MLFuzz is a framework that allows benchmarking fuzzers. Its focus is around fuzzing with machine learning or other optimization techniques. This is the companion code for the benchmarking study reported in the paper "Revisiting Neural Program Smoothing for Fuzzing" presented at ESEC/FSE'23. The code allows the users to reproduce and extend the results reported in the paper. See also the Neuzz++ implementation introduced in the same paper.
MLFuzz has been tested on Ubuntu 20.04 LTS.
This project uses docker
to containerize dependency installation, build targets and run experiments.
Please see the official installation page.
We first build the 23 programs that will be used as targets for experiments:
cd MLFuzz/benchmarks
make
Build Docker image for running experiments:
docker build . -t mlfuzz
This will make the mlfuzz
image available for single or batch experiments.
All scripts for facilitating batch experiments and results post-processing are written in Python.

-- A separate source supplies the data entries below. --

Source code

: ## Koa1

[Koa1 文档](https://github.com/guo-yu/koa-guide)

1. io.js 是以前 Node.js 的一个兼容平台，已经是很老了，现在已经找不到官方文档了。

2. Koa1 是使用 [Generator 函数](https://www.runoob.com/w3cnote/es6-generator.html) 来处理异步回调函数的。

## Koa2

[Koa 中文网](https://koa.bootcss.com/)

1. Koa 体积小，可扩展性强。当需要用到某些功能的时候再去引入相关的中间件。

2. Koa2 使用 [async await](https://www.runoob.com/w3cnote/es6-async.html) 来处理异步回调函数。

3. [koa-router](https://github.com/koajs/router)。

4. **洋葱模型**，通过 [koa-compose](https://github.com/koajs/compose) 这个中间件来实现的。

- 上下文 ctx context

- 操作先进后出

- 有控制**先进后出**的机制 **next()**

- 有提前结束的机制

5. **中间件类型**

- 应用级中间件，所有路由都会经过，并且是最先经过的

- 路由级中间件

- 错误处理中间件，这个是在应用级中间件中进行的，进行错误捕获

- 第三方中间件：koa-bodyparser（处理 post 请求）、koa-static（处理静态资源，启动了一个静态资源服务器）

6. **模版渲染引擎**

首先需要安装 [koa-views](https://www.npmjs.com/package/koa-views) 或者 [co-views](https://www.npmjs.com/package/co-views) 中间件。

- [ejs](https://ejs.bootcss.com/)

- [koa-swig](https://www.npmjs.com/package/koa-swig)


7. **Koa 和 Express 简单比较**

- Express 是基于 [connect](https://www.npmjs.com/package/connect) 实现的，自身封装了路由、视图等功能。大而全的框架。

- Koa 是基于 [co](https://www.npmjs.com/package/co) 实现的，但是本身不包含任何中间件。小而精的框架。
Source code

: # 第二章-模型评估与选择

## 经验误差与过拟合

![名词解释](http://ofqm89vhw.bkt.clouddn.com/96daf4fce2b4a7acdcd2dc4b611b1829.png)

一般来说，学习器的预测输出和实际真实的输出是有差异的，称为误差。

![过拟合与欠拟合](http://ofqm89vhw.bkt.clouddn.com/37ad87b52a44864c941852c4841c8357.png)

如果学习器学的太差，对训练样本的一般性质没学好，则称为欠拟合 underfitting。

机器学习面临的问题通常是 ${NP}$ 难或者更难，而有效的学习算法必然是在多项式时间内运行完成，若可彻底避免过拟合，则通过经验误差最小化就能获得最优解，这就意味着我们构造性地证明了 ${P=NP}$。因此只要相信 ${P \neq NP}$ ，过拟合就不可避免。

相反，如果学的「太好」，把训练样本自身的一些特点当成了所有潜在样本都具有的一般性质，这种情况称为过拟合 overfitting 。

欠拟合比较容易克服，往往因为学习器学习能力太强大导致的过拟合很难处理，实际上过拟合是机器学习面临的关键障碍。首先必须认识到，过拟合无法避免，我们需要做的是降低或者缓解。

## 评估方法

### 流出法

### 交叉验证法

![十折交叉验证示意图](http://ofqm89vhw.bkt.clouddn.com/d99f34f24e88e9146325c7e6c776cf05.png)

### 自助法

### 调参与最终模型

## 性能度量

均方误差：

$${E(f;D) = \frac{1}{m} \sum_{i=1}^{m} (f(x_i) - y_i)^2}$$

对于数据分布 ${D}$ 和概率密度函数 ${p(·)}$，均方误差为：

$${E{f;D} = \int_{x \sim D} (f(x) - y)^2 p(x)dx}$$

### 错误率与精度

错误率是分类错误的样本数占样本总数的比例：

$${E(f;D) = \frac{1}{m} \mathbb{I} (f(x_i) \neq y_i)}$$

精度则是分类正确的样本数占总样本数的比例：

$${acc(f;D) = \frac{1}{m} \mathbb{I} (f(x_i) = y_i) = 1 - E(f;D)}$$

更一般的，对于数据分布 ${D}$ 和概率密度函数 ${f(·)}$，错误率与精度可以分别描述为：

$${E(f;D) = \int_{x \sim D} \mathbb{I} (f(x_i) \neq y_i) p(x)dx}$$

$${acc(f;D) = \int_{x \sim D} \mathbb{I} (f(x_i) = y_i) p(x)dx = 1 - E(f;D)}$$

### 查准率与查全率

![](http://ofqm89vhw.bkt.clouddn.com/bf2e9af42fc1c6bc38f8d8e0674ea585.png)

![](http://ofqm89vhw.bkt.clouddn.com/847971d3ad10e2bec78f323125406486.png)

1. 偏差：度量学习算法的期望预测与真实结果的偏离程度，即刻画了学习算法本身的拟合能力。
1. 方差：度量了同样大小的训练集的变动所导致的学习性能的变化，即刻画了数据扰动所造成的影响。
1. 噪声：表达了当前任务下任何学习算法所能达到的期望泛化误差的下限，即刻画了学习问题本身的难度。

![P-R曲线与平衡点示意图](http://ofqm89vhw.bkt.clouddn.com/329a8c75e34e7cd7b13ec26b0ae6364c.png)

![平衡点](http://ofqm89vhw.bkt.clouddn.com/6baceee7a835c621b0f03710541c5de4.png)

This project uses python>=3.8
and poetry
for managing the Python environment.
Install poetry
system-wide or in an empty virtual environment (e.g., created via virtualenv
or conda
).
Then run
poetry install --without dev
to install the project dependencies. Note that Neuzz++ and MLFuzz have the same Python dependencies; you only need to create one virtual environment for both of them. Use
poetry shell
to activate the environment.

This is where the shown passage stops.